On Fri, Sep 08, 2006 at 01:24:44PM +0100, Alastair McKinstry wrote:
> >   
> None at the moment; we've a small test cluster that had driver issues up
> to 2.6.17, and so i'm trying out 2.6.17.

ah okay, i think i know the problem you may be refering (to the e326
sata disks and controllers) i think we've patched our sles9 kernel for
that issue. its probably the same fix thats in .17

> give it a bit to sort out some issues with the packaging.  The current
> head-of-tree
> in the repo is definitely a Work in progress, concentrating on merging
> current work
> by Goswin von Brederlow and myself (and others); I plan to get an
> experimental release
> worth proper testing, then we can add openib patches. I'll email you as
> soon as thats
> ready. Do you have openib patches for 2.6.16/17 ?

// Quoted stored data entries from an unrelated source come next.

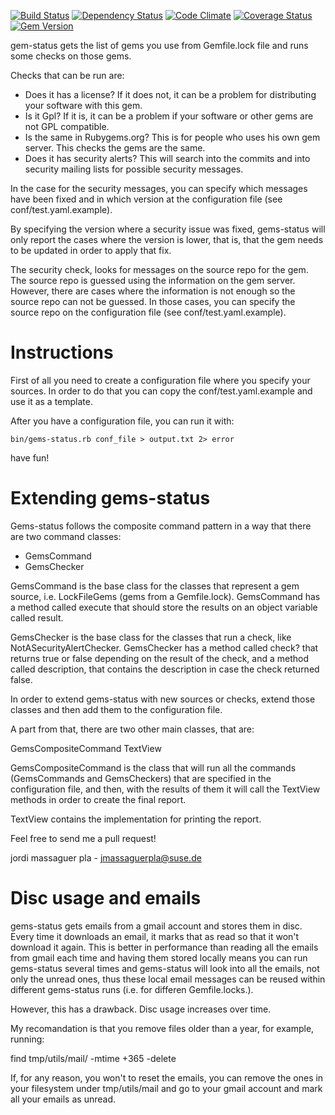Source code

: [![Build Status](https://travis-ci.org/jordimassaguerpla/gems-status.png)](https://travis-ci.org/jordimassaguerpla/gems-status)
[![Dependency Status](https://gemnasium.com/jordimassaguerpla/gems-status.png)](https://gemnasium.com/jordimassaguerpla/gems-status)
[![Code Climate](https://codeclimate.com/github/jordimassaguerpla/gems-status.png)](https://codeclimate.com/github/jordimassaguerpla/gems-status)
[![Coverage Status](https://coveralls.io/repos/jordimassaguerpla/gems-status/badge.png?branch=master)](https://coveralls.io/r/jordimassaguerpla/gems-status)
[![Gem Version](https://badge.fury.io/rb/gems-status.png)](http://badge.fury.io/rb/gems-status)

gem-status gets the list of gems you use from Gemfile.lock file and runs some checks on those gems.

Checks that can be run are:

- Does it has a license? If it does not, it can be a problem for distributing your software with this gem.
- Is it Gpl? If it is, it can be a problem if your software or other gems are not GPL compatible.
- Is the same in Rubygems.org? This is for people who uses his own gem server. This checks the gems are the same.
- Does it has security alerts? This will search into the commits and into security mailing lists for possible security messages.

In the case for the security messages, you can specify which messages have been fixed and in which version at the configuration file (see conf/test.yaml.example).

By specifying the version where a security issue was fixed, gems-status will only report the cases where the version is lower, that is, that the gem needs to be updated in order to apply that fix.

The security check, looks for messages on the source repo for the gem. The source repo is guessed using the information on the gem server. However, there are cases where the information is not enough so the source repo can not be guessed. In those cases, you can specify the source repo on the configuration file (see conf/test.yaml.example).


# Instructions

First of all you need to create a configuration file where you specify your sources.
In order to do that you can copy the conf/test.yaml.example and use it as a template.

After you have a configuration file, you can run it with:

`bin/gems-status.rb conf_file > output.txt 2> error`

have fun!


# Extending gems-status

Gems-status follows the composite command pattern in a way that there are two command classes:

- GemsCommand
- GemsChecker

GemsCommand is the base class for the classes that represent a gem source, i.e. LockFileGems (gems from a Gemfile.lock). GemsCommand has a method called execute that should store the results on an object variable called result. 

GemsChecker is the base class for the classes that run a check, like NotASecurityAlertChecker. GemsChecker has a method called check? that returns true or false depending on the result of the check, and a method called description, that contains the description in case the check returned false.

In order to extend gems-status with new sources or checks, extend those classes and then add them to the configuration file.

A part from that, there are two other main classes, that are:

GemsCompositeCommand
TextView

GemsCompositeCommand is the class that will run all the commands (GemsCommands and GemsCheckers) that are specified in the configuration file, and then, with the results of them it will call the TextView methods in order to create the final report.

TextView contains the implementation for printing the report. 

Feel free to send me a pull request!

jordi massaguer pla - jmassaguerpla@suse.de

# Disc usage and emails

gems-status gets emails from a gmail account and stores them in disc. Every time it downloads an email, it marks that as read so that it won't download it again. This is better in performance than reading all the emails from gmail each time and having them stored locally means you can run gems-status several times and gems-status will look into all the emails, not only the unread ones, thus these local email messages can be reused within different gems-status runs (i.e. for differen Gemfile.locks.).

However, this has a drawback. Disc usage increases over time.

My recomandation is that you remove files older than a year, for example, running:

find tmp/utils/mail/ -mtime +365 -delete

If, for any reason, you won't to reset the emails, you can remove the ones in your filesystem under tmp/utils/mail and go to your gmail account and mark all your emails as unread.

I think one of the guys had the openib stack/patches working with
2.6.16 a few months ago on a small segment of our cluster. we havent
been too impressed with openib, as there were a few issues with it. but
its something that we're probably going to revisit at a later date. we
were just using the patches from the openfabrics svn repo.


Jimmy.

-- 
Jimmy Tang
Trinity Centre for High Performance Computing,
Lloyd Building, Trinity College Dublin, Dublin 2, Ireland.
http://www.tchpc.tcd.ie/


-- 
To UNSUBSCRIBE, email to [EMAIL PROTECTED]
with a subject of "unsubscribe". Trouble? Contact [EMAIL PROTECTED]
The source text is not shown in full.